Problem to solve: A complete and exact copy of the data below is the task.

Collected data

━━━━━━━━━━━━━━━━

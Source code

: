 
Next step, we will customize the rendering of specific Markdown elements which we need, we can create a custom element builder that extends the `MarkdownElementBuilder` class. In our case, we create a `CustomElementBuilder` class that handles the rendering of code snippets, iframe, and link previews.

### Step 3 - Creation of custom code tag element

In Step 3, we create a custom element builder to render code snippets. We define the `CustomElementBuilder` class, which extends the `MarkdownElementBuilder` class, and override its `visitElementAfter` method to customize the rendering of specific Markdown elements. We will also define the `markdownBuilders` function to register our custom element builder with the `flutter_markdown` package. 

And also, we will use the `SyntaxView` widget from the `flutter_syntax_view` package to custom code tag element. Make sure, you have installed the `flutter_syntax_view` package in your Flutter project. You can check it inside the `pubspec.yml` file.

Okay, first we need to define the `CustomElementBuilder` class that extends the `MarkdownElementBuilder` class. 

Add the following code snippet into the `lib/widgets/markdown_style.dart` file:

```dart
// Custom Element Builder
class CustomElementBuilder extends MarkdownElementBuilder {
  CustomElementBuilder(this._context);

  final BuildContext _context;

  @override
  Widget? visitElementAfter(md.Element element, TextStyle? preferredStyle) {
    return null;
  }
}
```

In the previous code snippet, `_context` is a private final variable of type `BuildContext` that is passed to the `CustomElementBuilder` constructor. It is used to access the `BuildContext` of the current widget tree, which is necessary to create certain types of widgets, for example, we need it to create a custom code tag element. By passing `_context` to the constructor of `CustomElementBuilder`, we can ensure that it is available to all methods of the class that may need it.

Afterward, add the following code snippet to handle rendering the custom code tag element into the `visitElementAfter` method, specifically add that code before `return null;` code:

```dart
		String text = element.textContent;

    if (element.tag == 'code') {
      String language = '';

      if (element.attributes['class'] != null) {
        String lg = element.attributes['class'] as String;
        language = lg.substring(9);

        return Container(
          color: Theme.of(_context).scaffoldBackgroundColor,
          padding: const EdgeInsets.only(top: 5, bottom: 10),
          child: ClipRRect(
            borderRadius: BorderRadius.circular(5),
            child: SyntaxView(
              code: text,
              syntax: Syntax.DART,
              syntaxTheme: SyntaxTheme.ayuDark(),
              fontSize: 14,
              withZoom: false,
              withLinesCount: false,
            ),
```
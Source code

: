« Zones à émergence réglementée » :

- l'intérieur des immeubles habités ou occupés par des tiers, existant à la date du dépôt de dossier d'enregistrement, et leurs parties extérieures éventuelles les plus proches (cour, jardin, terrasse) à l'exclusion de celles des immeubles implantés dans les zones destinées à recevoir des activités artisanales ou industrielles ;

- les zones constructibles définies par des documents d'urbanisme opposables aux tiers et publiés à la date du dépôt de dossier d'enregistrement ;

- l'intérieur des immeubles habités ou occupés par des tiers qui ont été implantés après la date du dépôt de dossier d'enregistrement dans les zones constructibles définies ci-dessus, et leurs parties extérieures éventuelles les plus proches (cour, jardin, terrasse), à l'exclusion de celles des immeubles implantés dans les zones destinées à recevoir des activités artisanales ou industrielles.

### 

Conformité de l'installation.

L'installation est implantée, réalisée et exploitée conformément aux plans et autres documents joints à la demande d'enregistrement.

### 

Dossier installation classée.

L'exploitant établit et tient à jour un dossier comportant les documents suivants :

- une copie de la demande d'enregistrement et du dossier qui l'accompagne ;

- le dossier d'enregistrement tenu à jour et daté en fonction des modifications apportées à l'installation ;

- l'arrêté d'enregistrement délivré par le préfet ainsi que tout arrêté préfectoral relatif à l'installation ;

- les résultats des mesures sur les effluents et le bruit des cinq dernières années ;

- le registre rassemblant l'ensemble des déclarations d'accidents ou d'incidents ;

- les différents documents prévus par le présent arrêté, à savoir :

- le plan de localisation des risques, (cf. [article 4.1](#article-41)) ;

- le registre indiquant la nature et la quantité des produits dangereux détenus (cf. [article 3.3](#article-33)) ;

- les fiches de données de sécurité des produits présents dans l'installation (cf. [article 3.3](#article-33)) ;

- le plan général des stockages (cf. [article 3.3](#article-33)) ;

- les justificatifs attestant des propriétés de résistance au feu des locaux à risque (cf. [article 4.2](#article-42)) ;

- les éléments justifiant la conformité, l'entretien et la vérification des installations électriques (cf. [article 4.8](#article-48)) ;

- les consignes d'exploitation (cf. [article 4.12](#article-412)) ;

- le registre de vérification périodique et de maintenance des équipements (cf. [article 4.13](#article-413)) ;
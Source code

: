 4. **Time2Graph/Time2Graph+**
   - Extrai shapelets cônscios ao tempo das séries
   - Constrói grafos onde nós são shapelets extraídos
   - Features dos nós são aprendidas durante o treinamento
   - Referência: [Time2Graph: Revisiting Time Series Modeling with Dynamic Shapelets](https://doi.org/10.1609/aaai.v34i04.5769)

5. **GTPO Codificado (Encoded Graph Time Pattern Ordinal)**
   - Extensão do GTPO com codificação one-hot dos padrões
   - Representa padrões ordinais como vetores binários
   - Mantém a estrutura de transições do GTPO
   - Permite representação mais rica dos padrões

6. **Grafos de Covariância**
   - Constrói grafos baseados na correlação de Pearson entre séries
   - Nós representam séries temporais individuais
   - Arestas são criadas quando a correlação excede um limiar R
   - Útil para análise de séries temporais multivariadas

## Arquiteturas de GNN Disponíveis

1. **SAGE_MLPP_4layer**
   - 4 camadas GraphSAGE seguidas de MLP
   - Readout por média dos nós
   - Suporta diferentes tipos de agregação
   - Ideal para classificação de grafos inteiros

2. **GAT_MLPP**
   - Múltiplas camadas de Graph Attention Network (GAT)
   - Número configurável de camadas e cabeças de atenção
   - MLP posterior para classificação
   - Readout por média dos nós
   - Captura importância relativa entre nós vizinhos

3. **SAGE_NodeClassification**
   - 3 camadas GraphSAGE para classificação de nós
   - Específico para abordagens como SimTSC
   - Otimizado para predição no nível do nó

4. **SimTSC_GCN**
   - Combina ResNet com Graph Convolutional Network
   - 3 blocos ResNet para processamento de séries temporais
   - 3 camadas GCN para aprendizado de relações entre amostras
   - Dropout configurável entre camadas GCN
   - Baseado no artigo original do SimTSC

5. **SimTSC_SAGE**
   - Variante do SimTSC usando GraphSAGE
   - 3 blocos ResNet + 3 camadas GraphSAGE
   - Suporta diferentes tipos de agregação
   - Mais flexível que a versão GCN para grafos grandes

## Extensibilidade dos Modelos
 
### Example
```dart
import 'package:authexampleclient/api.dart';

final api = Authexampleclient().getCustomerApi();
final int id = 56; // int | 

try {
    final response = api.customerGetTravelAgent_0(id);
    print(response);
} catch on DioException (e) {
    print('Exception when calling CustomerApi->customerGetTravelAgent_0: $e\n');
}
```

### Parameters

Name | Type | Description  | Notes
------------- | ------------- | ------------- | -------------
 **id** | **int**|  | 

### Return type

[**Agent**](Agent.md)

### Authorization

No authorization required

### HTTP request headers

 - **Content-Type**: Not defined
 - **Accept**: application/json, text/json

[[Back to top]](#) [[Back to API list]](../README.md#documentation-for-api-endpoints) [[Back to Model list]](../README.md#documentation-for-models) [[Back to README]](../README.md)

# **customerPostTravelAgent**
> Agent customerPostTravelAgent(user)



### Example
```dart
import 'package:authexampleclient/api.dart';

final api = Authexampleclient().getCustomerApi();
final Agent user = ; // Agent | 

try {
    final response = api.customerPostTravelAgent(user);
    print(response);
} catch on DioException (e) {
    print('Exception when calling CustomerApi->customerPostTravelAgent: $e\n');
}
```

━━━━━━━━━━━━━━━━

Solution to the problem:
Source code

: 
Next step, we will customize the rendering of specific Markdown elements which we need, we can create a custom element builder that extends the `MarkdownElementBuilder` class. In our case, we create a `CustomElementBuilder` class that handles the rendering of code snippets, iframe, and link previews.

### Step 3 - Creation of custom code tag element

In Step 3, we create a custom element builder to render code snippets. We define the `CustomElementBuilder` class, which extends the `MarkdownElementBuilder` class, and override its `visitElementAfter` method to customize the rendering of specific Markdown elements. We will also define the `markdownBuilders` function to register our custom element builder with the `flutter_markdown` package. 

And also, we will use the `SyntaxView` widget from the `flutter_syntax_view` package to custom code tag element. Make sure, you have installed the `flutter_syntax_view` package in your Flutter project. You can check it inside the `pubspec.yml` file.

Okay, first we need to define the `CustomElementBuilder` class that extends the `MarkdownElementBuilder` class. 

Add the following code snippet into the `lib/widgets/markdown_style.dart` file:

```dart
// Custom Element Builder
class CustomElementBuilder extends MarkdownElementBuilder {
  CustomElementBuilder(this._context);

  final BuildContext _context;

  @override
  Widget? visitElementAfter(md.Element element, TextStyle? preferredStyle) {
    return null;
  }
}
```

In the previous code snippet, `_context` is a private final variable of type `BuildContext` that is passed to the `CustomElementBuilder` constructor. It is used to access the `BuildContext` of the current widget tree, which is necessary to create certain types of widgets, for example, we need it to create a custom code tag element. By passing `_context` to the constructor of `CustomElementBuilder`, we can ensure that it is available to all methods of the class that may need it.

Afterward, add the following code snippet to handle rendering the custom code tag element into the `visitElementAfter` method, specifically add that code before `return null;` code:

```dart
		String text = element.textContent;

    if (element.tag == 'code') {
      String language = '';

      if (element.attributes['class'] != null) {
        String lg = element.attributes['class'] as String;
        language = lg.substring(9);

        return Container(
          color: Theme.of(_context).scaffoldBackgroundColor,
          padding: const EdgeInsets.only(top: 5, bottom: 10),
          child: ClipRRect(
            borderRadius: BorderRadius.circular(5),
            child: SyntaxView(
              code: text,
              syntax: Syntax.DART,
              syntaxTheme: SyntaxTheme.ayuDark(),
              fontSize: 14,
              withZoom: false,
              withLinesCount: false,
            ),
```
Source code

:« Zones à émergence réglementée » :

- l'intérieur des immeubles habités ou occupés par des tiers, existant à la date du dépôt de dossier d'enregistrement, et leurs parties extérieures éventuelles les plus proches (cour, jardin, terrasse) à l'exclusion de celles des immeubles implantés dans les zones destinées à recevoir des activités artisanales ou industrielles ;

- les zones constructibles définies par des documents d'urbanisme opposables aux tiers et publiés à la date du dépôt de dossier d'enregistrement ;

- l'intérieur des immeubles habités ou occupés par des tiers qui ont été implantés après la date du dépôt de dossier d'enregistrement dans les zones constructibles définies ci-dessus, et leurs parties extérieures éventuelles les plus proches (cour, jardin, terrasse), à l'exclusion de celles des immeubles implantés dans les zones destinées à recevoir des activités artisanales ou industrielles.

### 

Conformité de l'installation.

L'installation est implantée, réalisée et exploitée conformément aux plans et autres documents joints à la demande d'enregistrement.

### 

Dossier installation classée.

L'exploitant établit et tient à jour un dossier comportant les documents suivants :

- une copie de la demande d'enregistrement et du dossier qui l'accompagne ;

- le dossier d'enregistrement tenu à jour et daté en fonction des modifications apportées à l'installation ;

- l'arrêté d'enregistrement délivré par le préfet ainsi que tout arrêté préfectoral relatif à l'installation ;

- les résultats des mesures sur les effluents et le bruit des cinq dernières années ;

- le registre rassemblant l'ensemble des déclarations d'accidents ou d'incidents ;

- les différents documents prévus par le présent arrêté, à savoir :

- le plan de localisation des risques, (cf. [article 4.1](#article-41)) ;

- le registre indiquant la nature et la quantité des produits dangereux détenus (cf. [article 3.3](#article-33)) ;

- les fiches de données de sécurité des produits présents dans l'installation (cf. [article 3.3](#article-33)) ;

- le plan général des stockages (cf. [article 3.3](#article-33)) ;

- les justificatifs attestant des propriétés de résistance au feu des locaux à risque (cf. [article 4.2](#article-42)) ;

- les éléments justifiant la conformité, l'entretien et la vérification des installations électriques (cf. [article 4.8](#article-48)) ;

- les consignes d'exploitation (cf. [article 4.12](#article-412)) ;

- le registre de vérification périodique et de maintenance des équipements (cf. [article 4.13](#article-413)) ;
Source code

: 4. **Time2Graph/Time2Graph+**
   - Extrai shapelets cônscios ao tempo das séries
   - Constrói grafos onde nós são shapelets extraídos
   - Features dos nós são aprendidas durante o treinamento
   - Referência: [Time2Graph: Revisiting Time Series Modeling with Dynamic Shapelets](https://doi.org/10.1609/aaai.v34i04.5769)

5. **GTPO Codificado (Encoded Graph Time Pattern Ordinal)**
   - Extensão do GTPO com codificação one-hot dos padrões
   - Representa padrões ordinais como vetores binários
   - Mantém a estrutura de transições do GTPO
   - Permite representação mais rica dos padrões

6. **Grafos de Covariância**
   - Constrói grafos baseados na correlação de Pearson entre séries
   - Nós representam séries temporais individuais
   - Arestas são criadas quando a correlação excede um limiar R
   - Útil para análise de séries temporais multivariadas

## Arquiteturas de GNN Disponíveis

1. **SAGE_MLPP_4layer**
   - 4 camadas GraphSAGE seguidas de MLP
   - Readout por média dos nós
   - Suporta diferentes tipos de agregação
   - Ideal para classificação de grafos inteiros

2. **GAT_MLPP**
   - Múltiplas camadas de Graph Attention Network (GAT)
   - Número configurável de camadas e cabeças de atenção
   - MLP posterior para classificação
   - Readout por média dos nós
   - Captura importância relativa entre nós vizinhos

3. **SAGE_NodeClassification**
   - 3 camadas GraphSAGE para classificação de nós
   - Específico para abordagens como SimTSC
   - Otimizado para predição no nível do nó

4. **SimTSC_GCN**
   - Combina ResNet com Graph Convolutional Network
   - 3 blocos ResNet para processamento de séries temporais
   - 3 camadas GCN para aprendizado de relações entre amostras
   - Dropout configurável entre camadas GCN
   - Baseado no artigo original do SimTSC

5. **SimTSC_SAGE**
   - Variante do SimTSC usando GraphSAGE
   - 3 blocos ResNet + 3 camadas GraphSAGE
   - Suporta diferentes tipos de agregação
   - Mais flexível que a versão GCN para grafos grandes

## Extensibilidade dos Modelos
 
### Example
```dart
import 'package:authexampleclient/api.dart';

final api = Authexampleclient().getCustomerApi();
final int id = 56; // int | 

try {
    final response = api.customerGetTravelAgent_0(id);
    print(response);
} catch on DioException (e) {
    print('Exception when calling CustomerApi->customerGetTravelAgent_0: $e\n');
}
```

### Parameters

Name | Type | Description  | Notes
------------- | ------------- | ------------- | -------------
 **id** | **int**|  | 

### Return type

[**Agent**](Agent.md)

### Authorization

No authorization required

### HTTP request headers

 - **Content-Type**: Not defined
 - **Accept**: application/json, text/json

[[Back to top]](#) [[Back to API list]](../README.md#documentation-for-api-endpoints) [[Back to Model list]](../README.md#documentation-for-models) [[Back to README]](../README.md)

# **customerPostTravelAgent**
> Agent customerPostTravelAgent(user)



### Example
```dart
import 'package:authexampleclient/api.dart';

final api = Authexampleclient().getCustomerApi();
final Agent user = ; // Agent | 

try {
    final response = api.customerPostTravelAgent(user);
    print(response);
} catch on DioException (e) {
    print('Exception when calling CustomerApi->customerPostTravelAgent: $e\n');
}
```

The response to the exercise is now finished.